**TASK TO CARRY OUT:**
Every line with the string "flexible" should be copied from the data.

Items from a dataset:

=== Begin Enclosure ===

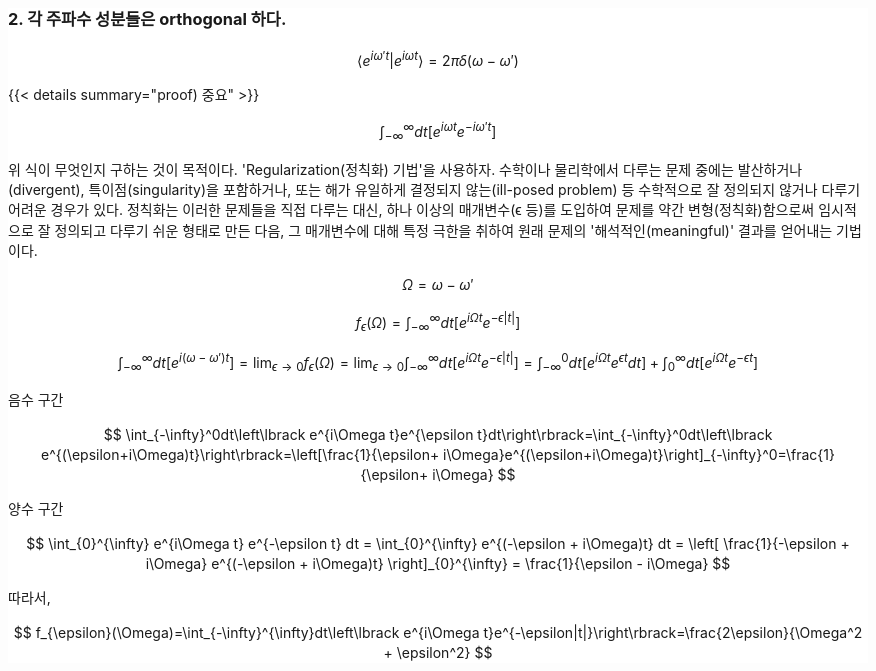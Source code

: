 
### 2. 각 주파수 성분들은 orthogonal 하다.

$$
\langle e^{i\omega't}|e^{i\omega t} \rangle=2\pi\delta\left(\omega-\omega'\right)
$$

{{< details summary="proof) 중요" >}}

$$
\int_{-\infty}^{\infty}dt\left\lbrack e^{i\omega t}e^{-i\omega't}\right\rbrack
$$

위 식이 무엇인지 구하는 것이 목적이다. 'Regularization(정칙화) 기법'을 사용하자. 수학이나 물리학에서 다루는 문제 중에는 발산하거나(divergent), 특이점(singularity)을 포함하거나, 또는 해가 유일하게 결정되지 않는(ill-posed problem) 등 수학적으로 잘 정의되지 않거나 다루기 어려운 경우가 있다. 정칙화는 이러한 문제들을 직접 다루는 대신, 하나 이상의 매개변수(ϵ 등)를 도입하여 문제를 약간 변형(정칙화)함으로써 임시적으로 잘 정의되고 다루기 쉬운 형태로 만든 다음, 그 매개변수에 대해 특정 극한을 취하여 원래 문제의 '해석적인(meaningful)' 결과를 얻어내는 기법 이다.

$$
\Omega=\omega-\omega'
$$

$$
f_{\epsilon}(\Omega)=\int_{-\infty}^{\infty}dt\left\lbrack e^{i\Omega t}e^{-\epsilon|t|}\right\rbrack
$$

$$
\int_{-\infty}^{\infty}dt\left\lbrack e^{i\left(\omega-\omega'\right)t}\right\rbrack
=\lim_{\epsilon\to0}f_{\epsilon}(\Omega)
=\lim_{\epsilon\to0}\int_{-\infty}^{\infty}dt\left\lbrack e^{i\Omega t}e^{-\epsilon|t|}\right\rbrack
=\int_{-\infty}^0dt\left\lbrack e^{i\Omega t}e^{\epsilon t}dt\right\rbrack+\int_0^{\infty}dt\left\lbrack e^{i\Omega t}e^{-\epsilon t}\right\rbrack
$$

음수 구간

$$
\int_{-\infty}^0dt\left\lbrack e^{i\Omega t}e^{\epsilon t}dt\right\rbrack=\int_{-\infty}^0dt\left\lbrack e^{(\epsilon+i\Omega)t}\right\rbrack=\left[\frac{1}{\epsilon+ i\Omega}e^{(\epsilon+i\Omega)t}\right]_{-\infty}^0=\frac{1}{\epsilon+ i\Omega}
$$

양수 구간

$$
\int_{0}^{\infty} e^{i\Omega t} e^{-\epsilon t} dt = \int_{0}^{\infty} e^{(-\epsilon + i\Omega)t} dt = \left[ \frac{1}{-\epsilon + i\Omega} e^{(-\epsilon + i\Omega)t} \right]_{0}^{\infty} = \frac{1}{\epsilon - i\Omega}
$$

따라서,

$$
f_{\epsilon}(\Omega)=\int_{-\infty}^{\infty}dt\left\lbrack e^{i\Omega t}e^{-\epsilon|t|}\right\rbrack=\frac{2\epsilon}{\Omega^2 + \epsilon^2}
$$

=== End Enclosure ===
=== Begin Enclosure ===

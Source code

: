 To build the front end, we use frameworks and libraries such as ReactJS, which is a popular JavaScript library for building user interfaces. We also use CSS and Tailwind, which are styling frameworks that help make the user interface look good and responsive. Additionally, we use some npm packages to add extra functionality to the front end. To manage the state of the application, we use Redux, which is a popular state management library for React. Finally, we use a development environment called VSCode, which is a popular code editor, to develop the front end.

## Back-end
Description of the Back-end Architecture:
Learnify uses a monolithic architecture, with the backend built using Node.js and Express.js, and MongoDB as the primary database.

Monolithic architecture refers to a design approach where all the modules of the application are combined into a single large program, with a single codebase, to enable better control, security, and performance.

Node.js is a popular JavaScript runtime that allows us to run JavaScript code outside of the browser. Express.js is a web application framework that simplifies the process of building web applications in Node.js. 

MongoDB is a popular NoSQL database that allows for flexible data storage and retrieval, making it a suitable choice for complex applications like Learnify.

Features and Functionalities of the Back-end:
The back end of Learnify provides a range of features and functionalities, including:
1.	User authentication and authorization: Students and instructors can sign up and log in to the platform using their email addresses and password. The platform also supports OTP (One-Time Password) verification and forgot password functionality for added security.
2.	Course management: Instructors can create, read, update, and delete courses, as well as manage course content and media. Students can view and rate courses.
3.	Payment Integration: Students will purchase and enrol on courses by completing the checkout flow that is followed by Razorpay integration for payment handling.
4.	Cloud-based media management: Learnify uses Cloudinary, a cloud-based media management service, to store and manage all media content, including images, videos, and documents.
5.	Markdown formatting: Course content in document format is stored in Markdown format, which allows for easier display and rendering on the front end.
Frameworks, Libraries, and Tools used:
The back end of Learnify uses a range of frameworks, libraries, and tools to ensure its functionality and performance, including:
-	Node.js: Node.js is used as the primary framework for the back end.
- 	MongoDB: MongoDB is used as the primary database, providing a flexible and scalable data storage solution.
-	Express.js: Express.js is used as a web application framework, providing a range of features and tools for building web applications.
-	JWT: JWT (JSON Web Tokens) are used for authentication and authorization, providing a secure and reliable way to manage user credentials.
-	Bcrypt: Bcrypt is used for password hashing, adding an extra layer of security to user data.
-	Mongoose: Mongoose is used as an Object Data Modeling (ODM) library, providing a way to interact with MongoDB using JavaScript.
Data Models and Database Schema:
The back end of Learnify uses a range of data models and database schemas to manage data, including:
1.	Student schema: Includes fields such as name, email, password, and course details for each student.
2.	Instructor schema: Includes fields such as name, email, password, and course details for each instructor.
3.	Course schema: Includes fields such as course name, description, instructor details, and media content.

=== End Enclosure ===
=== Begin Enclosure ===

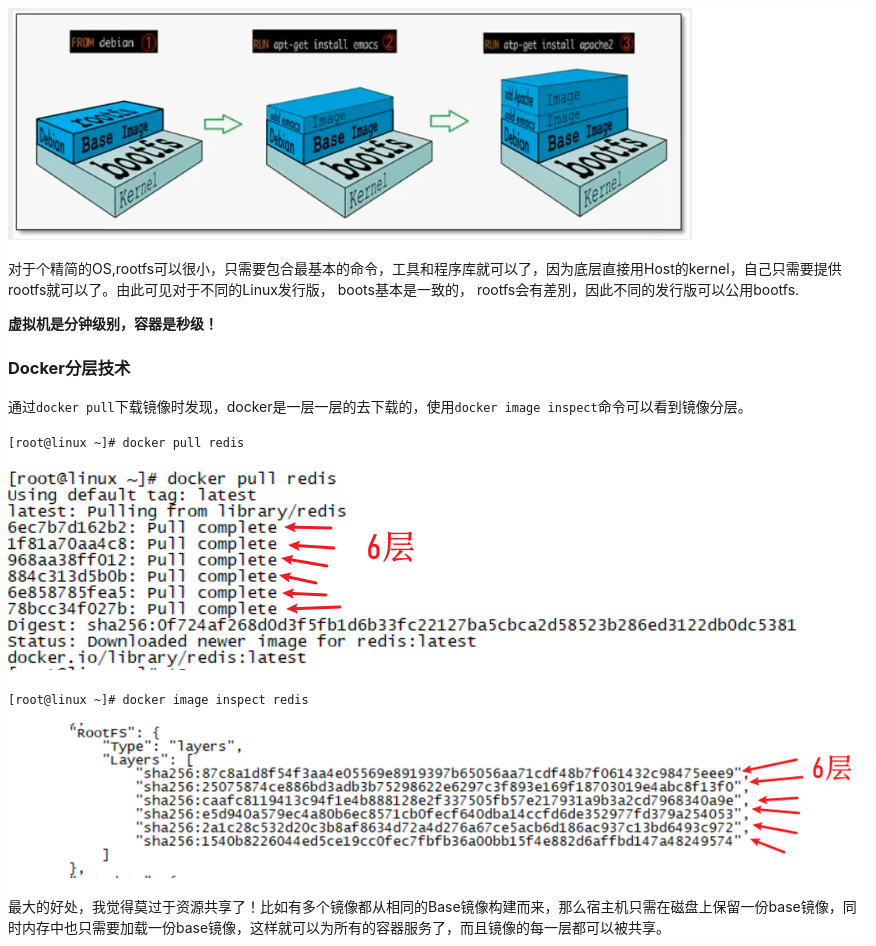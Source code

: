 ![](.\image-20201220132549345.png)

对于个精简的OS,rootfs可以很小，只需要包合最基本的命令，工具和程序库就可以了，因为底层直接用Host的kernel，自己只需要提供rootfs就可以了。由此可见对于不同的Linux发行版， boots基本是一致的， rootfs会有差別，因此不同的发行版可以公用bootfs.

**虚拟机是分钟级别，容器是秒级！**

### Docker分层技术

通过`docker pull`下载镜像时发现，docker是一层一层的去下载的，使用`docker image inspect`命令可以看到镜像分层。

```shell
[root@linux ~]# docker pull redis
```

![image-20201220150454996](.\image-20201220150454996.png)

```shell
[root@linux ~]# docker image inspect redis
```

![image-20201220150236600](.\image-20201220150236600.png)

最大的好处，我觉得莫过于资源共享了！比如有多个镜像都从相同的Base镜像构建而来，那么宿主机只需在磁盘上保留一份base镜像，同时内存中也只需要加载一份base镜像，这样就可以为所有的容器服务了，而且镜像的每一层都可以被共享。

=== End Enclosure ===

**ANSWER TO THE EXERCISE:**
MongoDB is a popular NoSQL database that allows for flexible data storage and retrieval, making it a suitable choice for complex applications like Learnify.
- 	MongoDB: MongoDB is used as the primary database, providing a flexible and scalable data storage solution.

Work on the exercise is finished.